** The task **
Start with the line containing "different and the" and write out each line through the end of the listing, exactly as given.

════════════════════

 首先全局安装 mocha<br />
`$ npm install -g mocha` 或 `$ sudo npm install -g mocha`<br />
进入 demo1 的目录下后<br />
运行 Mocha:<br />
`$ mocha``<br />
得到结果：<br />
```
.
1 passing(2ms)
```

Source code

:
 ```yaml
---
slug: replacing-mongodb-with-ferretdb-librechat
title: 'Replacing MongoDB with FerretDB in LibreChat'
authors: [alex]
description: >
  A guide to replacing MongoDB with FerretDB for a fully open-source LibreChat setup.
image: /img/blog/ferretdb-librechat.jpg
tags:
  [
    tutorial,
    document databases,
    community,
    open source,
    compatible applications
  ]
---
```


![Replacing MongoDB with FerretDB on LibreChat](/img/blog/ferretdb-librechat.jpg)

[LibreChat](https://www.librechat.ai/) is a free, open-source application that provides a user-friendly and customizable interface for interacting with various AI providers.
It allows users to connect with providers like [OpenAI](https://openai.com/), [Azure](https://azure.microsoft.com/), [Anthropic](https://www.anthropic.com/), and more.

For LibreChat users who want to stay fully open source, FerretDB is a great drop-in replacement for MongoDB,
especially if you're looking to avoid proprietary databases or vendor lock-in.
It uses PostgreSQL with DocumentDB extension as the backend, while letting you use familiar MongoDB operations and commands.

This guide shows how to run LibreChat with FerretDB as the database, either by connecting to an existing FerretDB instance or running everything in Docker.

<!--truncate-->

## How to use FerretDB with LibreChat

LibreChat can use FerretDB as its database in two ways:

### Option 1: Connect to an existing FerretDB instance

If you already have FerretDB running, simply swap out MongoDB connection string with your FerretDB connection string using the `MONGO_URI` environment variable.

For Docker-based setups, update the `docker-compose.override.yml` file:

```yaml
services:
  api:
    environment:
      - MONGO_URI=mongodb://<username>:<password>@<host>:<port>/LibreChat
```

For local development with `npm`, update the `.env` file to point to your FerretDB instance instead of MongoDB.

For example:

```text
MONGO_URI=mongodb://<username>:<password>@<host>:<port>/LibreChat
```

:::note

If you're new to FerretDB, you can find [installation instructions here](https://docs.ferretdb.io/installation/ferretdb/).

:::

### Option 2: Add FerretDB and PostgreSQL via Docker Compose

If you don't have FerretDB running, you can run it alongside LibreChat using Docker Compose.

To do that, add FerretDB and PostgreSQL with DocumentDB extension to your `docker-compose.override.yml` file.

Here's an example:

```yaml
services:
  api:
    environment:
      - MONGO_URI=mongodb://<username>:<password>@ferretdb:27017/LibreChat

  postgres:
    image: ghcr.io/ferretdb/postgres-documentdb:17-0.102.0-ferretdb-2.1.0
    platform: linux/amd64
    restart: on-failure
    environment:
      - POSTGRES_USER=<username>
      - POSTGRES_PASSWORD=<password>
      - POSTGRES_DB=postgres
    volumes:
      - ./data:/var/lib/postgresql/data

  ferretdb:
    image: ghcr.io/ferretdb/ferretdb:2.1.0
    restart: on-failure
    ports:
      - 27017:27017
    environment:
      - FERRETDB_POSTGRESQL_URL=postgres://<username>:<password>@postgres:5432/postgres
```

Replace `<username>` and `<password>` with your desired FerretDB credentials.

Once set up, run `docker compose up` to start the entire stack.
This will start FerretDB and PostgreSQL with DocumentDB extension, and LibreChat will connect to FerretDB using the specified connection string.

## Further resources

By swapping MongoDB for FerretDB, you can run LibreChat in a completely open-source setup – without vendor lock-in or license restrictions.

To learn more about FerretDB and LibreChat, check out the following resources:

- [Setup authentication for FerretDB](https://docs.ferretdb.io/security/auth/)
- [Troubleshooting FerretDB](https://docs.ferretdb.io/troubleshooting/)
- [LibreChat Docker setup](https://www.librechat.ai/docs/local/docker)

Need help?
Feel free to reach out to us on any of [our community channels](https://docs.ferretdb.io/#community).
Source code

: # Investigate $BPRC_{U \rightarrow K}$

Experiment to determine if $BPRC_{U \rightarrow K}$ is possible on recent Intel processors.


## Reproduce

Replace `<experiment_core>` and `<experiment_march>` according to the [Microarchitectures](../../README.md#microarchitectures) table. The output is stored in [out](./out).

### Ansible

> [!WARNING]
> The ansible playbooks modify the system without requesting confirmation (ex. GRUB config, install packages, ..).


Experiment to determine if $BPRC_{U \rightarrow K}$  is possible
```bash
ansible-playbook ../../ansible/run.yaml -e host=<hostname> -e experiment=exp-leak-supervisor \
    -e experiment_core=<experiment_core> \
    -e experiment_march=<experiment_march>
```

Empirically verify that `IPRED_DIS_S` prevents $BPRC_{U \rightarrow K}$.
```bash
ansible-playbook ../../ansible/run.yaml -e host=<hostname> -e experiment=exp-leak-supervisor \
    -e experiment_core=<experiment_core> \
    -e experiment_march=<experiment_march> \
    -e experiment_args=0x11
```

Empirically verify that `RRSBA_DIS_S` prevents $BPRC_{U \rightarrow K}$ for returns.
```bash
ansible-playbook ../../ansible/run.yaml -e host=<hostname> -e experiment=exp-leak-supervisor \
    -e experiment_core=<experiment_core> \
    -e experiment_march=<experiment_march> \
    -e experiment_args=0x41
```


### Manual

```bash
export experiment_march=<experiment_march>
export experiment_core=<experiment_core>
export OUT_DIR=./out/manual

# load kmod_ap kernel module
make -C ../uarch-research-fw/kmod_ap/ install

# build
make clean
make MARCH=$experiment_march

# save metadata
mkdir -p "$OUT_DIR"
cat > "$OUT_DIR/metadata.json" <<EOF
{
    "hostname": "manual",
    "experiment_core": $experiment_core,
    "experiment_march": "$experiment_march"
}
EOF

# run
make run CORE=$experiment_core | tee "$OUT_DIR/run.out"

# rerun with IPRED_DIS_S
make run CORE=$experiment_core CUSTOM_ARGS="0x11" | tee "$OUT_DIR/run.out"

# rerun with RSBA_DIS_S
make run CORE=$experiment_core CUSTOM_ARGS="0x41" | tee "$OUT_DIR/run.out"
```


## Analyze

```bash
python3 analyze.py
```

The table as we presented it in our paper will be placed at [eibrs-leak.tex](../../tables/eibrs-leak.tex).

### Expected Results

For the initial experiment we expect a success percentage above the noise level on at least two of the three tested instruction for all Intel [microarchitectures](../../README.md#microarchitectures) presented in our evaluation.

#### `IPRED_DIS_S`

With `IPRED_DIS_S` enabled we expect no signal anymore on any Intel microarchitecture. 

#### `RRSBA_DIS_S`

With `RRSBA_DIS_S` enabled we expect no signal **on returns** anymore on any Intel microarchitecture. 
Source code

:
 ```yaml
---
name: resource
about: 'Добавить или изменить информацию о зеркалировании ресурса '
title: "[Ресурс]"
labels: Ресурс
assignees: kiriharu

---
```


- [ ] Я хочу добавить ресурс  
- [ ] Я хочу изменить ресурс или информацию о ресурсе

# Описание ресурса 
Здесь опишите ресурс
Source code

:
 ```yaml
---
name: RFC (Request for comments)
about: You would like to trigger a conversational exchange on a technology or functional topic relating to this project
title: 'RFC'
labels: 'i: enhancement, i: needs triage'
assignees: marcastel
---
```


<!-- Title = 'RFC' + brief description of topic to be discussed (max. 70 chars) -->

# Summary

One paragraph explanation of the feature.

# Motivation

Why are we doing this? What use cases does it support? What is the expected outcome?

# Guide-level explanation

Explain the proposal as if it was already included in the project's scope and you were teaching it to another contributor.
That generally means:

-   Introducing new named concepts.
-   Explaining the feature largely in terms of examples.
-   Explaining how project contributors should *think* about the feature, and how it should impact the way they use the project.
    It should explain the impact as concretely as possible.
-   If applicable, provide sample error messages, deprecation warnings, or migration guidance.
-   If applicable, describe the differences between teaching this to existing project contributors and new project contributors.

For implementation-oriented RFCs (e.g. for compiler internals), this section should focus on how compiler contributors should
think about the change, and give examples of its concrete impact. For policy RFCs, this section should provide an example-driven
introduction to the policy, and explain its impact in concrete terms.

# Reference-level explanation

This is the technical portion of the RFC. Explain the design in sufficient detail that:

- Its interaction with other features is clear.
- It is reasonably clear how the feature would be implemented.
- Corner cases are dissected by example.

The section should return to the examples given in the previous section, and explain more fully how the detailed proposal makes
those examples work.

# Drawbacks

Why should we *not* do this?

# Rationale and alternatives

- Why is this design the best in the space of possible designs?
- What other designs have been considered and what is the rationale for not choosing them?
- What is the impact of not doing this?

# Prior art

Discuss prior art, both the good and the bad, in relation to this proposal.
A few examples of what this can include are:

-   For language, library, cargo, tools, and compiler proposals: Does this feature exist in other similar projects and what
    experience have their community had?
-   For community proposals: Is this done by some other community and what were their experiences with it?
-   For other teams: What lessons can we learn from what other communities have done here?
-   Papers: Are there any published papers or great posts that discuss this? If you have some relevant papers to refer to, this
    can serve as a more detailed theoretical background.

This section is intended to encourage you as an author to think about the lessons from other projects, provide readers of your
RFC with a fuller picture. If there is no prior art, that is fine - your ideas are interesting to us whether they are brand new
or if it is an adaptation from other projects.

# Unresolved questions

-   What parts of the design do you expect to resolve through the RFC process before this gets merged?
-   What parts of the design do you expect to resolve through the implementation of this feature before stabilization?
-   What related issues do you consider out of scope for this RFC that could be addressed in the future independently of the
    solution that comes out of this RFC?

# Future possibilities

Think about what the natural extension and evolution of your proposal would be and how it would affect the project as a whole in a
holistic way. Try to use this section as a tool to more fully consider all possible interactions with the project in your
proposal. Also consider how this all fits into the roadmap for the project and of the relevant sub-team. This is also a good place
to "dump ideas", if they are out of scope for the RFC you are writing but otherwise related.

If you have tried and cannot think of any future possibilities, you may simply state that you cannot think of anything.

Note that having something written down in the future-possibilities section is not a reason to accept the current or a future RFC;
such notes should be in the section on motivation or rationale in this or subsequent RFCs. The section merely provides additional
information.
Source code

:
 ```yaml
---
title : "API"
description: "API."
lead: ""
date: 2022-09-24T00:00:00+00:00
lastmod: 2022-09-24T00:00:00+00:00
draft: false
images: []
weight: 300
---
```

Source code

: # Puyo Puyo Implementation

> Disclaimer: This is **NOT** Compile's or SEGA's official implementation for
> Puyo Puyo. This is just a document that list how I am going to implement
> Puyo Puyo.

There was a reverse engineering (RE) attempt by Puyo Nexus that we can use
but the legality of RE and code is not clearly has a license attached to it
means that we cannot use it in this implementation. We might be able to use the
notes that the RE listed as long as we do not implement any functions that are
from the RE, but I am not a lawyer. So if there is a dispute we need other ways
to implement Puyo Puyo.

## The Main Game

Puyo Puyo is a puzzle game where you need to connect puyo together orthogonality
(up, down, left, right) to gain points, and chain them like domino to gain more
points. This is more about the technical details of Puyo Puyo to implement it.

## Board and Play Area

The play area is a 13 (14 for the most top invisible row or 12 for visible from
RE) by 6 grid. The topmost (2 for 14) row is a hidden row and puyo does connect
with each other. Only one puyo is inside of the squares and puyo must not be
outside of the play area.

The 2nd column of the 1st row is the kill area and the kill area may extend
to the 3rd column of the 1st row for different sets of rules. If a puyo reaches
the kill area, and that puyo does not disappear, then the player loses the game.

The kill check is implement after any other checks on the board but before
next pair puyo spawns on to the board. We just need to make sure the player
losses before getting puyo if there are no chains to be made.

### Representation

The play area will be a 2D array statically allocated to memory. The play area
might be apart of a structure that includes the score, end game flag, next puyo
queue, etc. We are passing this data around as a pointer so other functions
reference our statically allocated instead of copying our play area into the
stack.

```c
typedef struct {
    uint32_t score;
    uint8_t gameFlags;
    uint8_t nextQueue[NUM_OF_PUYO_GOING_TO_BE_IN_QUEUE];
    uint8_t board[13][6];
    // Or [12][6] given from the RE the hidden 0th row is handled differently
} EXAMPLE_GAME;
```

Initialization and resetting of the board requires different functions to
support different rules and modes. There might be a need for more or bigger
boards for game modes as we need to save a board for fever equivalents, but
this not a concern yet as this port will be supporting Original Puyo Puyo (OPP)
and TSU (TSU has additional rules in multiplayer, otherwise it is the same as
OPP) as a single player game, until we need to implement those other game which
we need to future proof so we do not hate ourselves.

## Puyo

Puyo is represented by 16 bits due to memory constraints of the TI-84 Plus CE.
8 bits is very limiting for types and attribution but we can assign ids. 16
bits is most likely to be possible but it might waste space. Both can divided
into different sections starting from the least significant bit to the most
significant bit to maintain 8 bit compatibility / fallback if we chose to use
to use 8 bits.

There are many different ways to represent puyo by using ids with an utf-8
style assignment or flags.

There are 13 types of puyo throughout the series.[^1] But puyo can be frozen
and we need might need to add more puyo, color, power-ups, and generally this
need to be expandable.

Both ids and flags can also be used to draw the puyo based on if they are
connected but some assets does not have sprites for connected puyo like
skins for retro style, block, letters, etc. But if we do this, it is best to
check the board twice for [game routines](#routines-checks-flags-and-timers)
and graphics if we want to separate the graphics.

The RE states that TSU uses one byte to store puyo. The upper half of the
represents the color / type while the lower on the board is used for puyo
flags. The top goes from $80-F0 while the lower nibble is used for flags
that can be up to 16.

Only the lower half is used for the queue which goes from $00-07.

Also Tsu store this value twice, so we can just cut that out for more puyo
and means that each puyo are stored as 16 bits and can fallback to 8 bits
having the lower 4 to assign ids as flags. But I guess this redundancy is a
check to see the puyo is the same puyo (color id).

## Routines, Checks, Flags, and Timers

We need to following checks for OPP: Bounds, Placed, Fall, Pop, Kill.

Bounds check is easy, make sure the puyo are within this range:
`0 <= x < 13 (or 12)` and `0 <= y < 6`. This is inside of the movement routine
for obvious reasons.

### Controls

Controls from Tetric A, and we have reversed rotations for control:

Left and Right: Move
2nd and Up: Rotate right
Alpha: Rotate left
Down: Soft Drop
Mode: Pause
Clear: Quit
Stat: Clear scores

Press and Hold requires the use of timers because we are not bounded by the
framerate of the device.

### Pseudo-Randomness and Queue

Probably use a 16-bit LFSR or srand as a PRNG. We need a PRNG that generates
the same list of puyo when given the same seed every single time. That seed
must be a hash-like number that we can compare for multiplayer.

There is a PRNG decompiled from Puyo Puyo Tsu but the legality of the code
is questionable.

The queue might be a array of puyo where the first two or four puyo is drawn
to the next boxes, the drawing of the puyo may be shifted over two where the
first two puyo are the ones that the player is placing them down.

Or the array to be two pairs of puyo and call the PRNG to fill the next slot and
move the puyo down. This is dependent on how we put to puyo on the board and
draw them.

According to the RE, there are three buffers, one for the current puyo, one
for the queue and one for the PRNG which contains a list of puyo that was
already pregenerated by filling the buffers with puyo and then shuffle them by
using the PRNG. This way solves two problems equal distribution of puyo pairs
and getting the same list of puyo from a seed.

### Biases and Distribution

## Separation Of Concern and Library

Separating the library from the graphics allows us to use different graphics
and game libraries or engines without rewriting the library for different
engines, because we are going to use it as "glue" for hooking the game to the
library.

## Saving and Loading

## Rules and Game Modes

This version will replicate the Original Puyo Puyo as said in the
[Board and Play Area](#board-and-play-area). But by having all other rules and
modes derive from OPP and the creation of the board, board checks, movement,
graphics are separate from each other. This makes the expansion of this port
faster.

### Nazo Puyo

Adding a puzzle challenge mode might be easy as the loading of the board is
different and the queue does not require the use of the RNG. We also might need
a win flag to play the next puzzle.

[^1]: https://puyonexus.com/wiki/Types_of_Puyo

════════════════════

** Final answer **
different and the queue does not require the use of the RNG. We also might need
a win flag to play the next puzzle.

[^1]: https://puyonexus.com/wiki/Types_of_Puyo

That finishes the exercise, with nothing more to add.